■ About this exercise ■
Across the whole listing, copy out every line that includes the string "licht".

■ Data supplied ■
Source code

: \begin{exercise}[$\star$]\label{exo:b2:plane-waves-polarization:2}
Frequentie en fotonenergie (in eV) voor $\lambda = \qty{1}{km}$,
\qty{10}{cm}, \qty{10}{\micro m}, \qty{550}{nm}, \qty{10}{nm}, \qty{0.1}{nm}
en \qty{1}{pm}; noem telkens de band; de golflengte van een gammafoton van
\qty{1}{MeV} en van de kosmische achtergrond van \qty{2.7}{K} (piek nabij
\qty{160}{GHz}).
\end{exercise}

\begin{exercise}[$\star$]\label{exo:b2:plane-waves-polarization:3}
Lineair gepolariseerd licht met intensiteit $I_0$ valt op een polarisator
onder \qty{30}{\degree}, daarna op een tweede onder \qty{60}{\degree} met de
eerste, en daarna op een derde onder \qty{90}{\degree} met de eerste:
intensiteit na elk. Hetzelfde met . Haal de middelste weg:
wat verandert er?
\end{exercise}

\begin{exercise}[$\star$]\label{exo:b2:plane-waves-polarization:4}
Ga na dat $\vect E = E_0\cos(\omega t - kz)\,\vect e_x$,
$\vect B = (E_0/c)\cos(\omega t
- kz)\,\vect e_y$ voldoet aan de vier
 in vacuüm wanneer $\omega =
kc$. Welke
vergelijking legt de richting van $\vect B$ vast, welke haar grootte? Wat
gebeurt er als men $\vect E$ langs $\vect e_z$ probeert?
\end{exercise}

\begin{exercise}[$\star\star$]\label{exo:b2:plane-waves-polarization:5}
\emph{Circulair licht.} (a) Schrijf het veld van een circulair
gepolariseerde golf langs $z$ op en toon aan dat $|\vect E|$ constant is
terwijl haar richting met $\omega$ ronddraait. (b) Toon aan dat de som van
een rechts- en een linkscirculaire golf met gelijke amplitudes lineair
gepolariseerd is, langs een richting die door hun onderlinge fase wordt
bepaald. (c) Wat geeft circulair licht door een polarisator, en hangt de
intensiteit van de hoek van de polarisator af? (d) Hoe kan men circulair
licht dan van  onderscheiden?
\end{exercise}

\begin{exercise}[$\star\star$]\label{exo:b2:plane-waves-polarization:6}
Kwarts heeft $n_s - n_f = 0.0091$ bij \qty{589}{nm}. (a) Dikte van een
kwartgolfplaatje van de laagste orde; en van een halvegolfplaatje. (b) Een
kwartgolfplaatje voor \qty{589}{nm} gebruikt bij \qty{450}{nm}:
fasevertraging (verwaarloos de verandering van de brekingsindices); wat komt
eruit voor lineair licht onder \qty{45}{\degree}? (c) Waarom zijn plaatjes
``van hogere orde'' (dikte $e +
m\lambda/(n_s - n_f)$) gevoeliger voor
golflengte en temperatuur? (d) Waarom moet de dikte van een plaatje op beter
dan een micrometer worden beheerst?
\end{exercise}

...

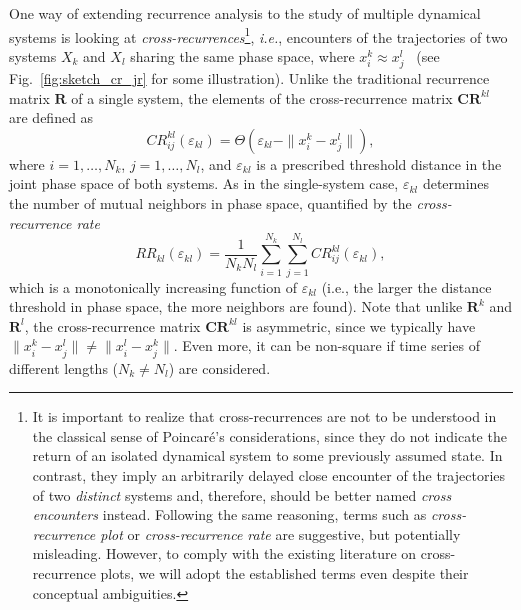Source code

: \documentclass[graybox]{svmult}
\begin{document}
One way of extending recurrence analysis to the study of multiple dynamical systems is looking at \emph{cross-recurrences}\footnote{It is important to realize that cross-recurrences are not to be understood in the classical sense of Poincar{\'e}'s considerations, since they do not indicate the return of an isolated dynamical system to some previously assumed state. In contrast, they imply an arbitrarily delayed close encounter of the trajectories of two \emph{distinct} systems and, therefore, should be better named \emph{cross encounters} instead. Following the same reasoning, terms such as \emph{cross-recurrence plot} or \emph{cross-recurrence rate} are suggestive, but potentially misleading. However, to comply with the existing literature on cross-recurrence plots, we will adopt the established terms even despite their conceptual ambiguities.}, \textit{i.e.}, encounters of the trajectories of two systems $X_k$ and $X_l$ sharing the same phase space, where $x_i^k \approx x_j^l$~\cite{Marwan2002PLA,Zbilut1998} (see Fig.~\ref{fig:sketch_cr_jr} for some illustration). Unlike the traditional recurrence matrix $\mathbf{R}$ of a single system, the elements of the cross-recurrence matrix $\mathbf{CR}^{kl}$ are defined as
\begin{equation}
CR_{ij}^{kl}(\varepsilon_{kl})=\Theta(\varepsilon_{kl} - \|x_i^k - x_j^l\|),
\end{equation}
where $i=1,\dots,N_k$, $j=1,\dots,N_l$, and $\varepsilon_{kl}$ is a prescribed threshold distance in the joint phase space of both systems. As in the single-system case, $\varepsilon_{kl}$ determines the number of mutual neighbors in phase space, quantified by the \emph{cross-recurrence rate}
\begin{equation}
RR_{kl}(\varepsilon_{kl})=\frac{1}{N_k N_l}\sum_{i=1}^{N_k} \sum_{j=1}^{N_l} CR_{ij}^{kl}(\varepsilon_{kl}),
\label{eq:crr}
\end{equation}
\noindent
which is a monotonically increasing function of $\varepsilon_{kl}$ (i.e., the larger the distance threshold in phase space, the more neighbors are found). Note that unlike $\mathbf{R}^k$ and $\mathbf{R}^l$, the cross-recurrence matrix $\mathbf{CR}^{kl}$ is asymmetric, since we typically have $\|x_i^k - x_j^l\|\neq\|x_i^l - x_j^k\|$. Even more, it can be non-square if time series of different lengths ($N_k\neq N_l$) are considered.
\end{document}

==

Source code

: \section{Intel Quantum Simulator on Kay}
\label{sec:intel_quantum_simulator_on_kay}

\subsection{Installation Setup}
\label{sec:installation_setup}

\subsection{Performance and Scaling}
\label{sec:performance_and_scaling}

■ Result of this task ■
Lineair gepolariseerd licht met intensiteit $I_0$ valt op een polarisator
\emph{Circulair licht.} (a) Schrijf het veld van een circulair
bepaald. (c) Wat geeft circulair licht door een polarisator, en hangt de
licht dan van  onderscheiden?
eruit voor lineair licht onder \qty{45}{\degree}? (c) Waarom zijn plaatjes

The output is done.